News data can be imported by doing import {bloomberg, newsbitcoin, reuters, cnbc, wsj, coindesk} at the start of your Python script.
The news data set has the following attributes:
- Title [‘title’]
- Author [‘author’][‘name’]
- Timestamp [‘timestamp’] (datetime object so make sure to import that)
- Body [‘articleText’]
- Source [‘publisher’]
- URL [‘url’]
You’d access the title of the first article in the Bloomberg set by bloomberg.data[0][‘title’]. 0 Is the article index and will loop over all articles if you specify it.
Stored as CSV Files
- Author ['author']
- Post text ['summary']
- Source Reddit ['source']
- Post score ['score']
- Timestamp ['timestamp']
Stored as CSV files. Following attributes:
- Message body [‘summary’]
- Timestamp [‘timestamp’] (datetime object)
- Author [‘author’]
Stored as CSV
- Timestamp (datetime) ['timestamp']
- Subforum ['source']
- Author ['author']
- Comment count ['comment_count']
- Author activity ['author_activity']
- Post text ['summary']
The training datasets in each subfolder contain all ratings as provided by the Amazon Mechanical Turk service, the average of the ratings, and the majority vote. The training datasets further contains cleaned strings, POS-tagged texts, and texts with stop words removed.
Classifiers are split up per channel, as the datastructures vary.
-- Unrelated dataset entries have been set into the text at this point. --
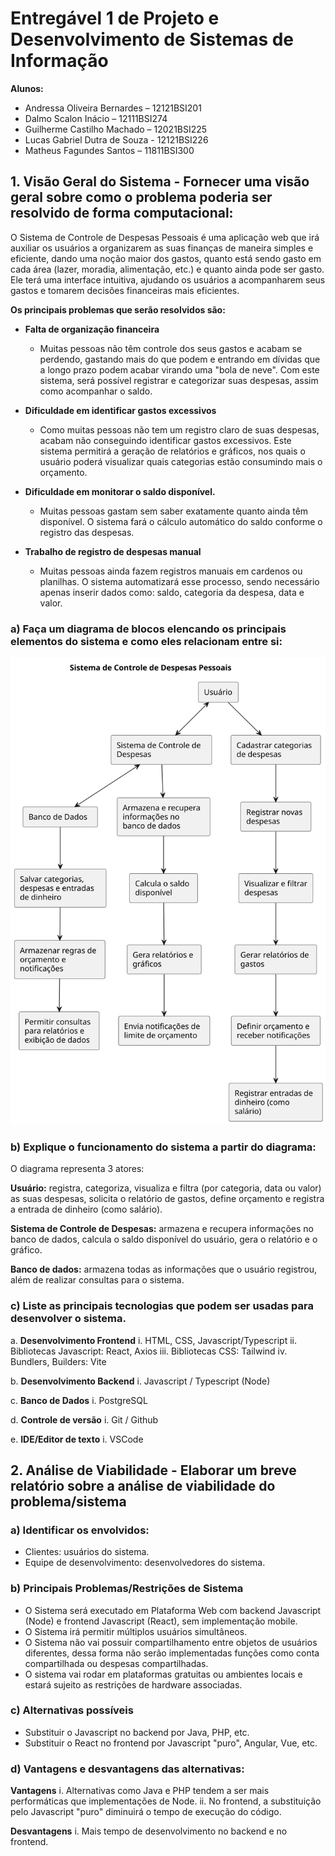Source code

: # Entregável 1 de Projeto e Desenvolvimento de Sistemas de Informação

**Alunos:**
- Andressa Oliveira Bernardes – 12121BSI201
- Dalmo Scalon Inácio – 12111BSI274
- Guilherme Castilho Machado – 12021BSI225
- Lucas Gabriel Dutra de Souza - 12121BSI226
- Matheus Fagundes Santos – 11811BSI300

## 1. Visão Geral do Sistema - Fornecer uma visão geral sobre como o problema poderia ser resolvido de forma computacional:

O Sistema de Controle de Despesas Pessoais é uma aplicação web que irá auxiliar os usuários a organizarem as suas finanças de maneira simples e eficiente, dando uma noção maior dos gastos, quanto está sendo gasto em cada área (lazer, moradia, alimentação, etc.) e quanto ainda pode ser gasto. Ele terá uma interface intuitiva, ajudando os usuários a acompanharem seus gastos e tomarem decisões financeiras mais eficientes.

**Os principais problemas que serão resolvidos são:**

- **Falta de organização financeira**
  - Muitas pessoas não têm controle dos seus gastos e acabam se perdendo, gastando mais do que podem e entrando em dívidas que a longo prazo podem acabar virando uma "bola de neve". Com este sistema, será possível registrar e categorizar suas despesas, assim como acompanhar o saldo.

- **Dificuldade em identificar gastos excessivos**
  - Como muitas pessoas não tem um registro claro de suas despesas, acabam não conseguindo identificar gastos excessivos. Este sistema permitirá a geração de relatórios e gráficos, nos quais o usuário poderá visualizar quais categorias estão consumindo mais o orçamento.

- **Dificuldade em monitorar o saldo disponível.**
  - Muitas pessoas gastam sem saber exatamente quanto ainda têm disponível. O sistema fará o cálculo automático do saldo conforme o registro das despesas.

- **Trabalho de registro de despesas manual**
  - Muitas pessoas ainda fazem registros manuais em cardenos ou planilhas. O sistema automatizará esse processo, sendo necessário apenas inserir dados como: saldo, categoria da despesa, data e valor.

### a) Faça um diagrama de blocos elencando os principais elementos do sistema e como eles relacionam entre si:

![Diagrama](diagrama.svg)

### b) Explique o funcionamento do sistema a partir do diagrama:

O diagrama representa 3 atores:

**Usuário:** registra, categoriza, visualiza e filtra (por categoria, data ou valor) as suas despesas, solicita o relatório de gastos, define orçamento e registra a entrada de dinheiro (como salário).

**Sistema de Controle de Despesas:** armazena e recupera informações no banco de dados, calcula o saldo disponível do usuário, gera o relatório e o gráfico.

**Banco de dados:** armazena todas as informações que o usuário registrou, além de realizar consultas para o sistema.

### c) Liste as principais tecnologias que podem ser usadas para desenvolver o sistema.

a. **Desenvolvimento Frontend**
   i. HTML, CSS, Javascript/Typescript
   ii. Bibliotecas Javascript: React, Axios
   iii. Bibliotecas CSS: Tailwind
   iv. Bundlers, Builders: Vite

b. **Desenvolvimento Backend**
   i. Javascript / Typescript (Node)

c. **Banco de Dados**
   i. PostgreSQL

d. **Controle de versão**
   i. Git / Github

e. **IDE/Editor de texto**
   i. VSCode

## 2. Análise de Viabilidade - Elaborar um breve relatório sobre a análise de viabilidade do problema/sistema

### a) Identificar os envolvidos:
- Clientes: usuários do sistema.
- Equipe de desenvolvimento: desenvolvedores do sistema.

### b) Principais Problemas/Restrições de Sistema
- O Sistema será executado em Plataforma Web com backend Javascript (Node) e frontend Javascript (React), sem implementação mobile.
- O Sistema irá permitir múltiplos usuários simultâneos.
- O Sistema não vai possuir compartilhamento entre objetos de usuários diferentes, dessa forma não serão implementadas funções como conta compartilhada ou despesas compartilhadas.
- O sistema vai rodar em plataformas gratuitas ou ambientes locais e estará sujeito as restrições de hardware associadas.

### c) Alternativas possíveis
- Substituir o Javascript no backend por Java, PHP, etc.
- Substituir o React no frontend por Javascript "puro", Angular, Vue, etc.

### d) Vantagens e desvantagens das alternativas:

**Vantagens**
   i. Alternativas como Java e PHP tendem a ser mais performáticas que implementações de Node.
   ii. No frontend, a substituição pelo Javascript "puro" diminuirá o tempo de execução do código.

**Desvantagens**
   i. Mais tempo de desenvolvimento no backend e no frontend.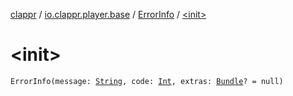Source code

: [clappr](../../index.md) / [io.clappr.player.base](../index.md) / [ErrorInfo](index.md) / [&lt;init&gt;](./-init-.md)

# &lt;init&gt;

`ErrorInfo(message: `[`String`](https://kotlinlang.org/api/latest/jvm/stdlib/kotlin/-string/index.html)`, code: `[`Int`](https://kotlinlang.org/api/latest/jvm/stdlib/kotlin/-int/index.html)`, extras: `[`Bundle`](https://developer.android.com/reference/android/os/Bundle.html)`? = null)`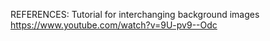 




REFERENCES:
Tutorial for interchanging background images https://www.youtube.com/watch?v=9U-pv9--Odc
Lots of repeated code as a result for now.
- python classifyNews.py
- python classifyReddit.py
- python classifyForum.py
- python classifyIRC.py
The default configuration uses the best respective classifier (as per the paper) for each source channel. Running the classifier will also match classified sentiment to market data (with a specific lag) and calculate and output the correlations. The sentiment + market data match was manually exported to EViews9 for the Granger causality test. The CSV files that were used to calculate causality are included in the /Granger folder.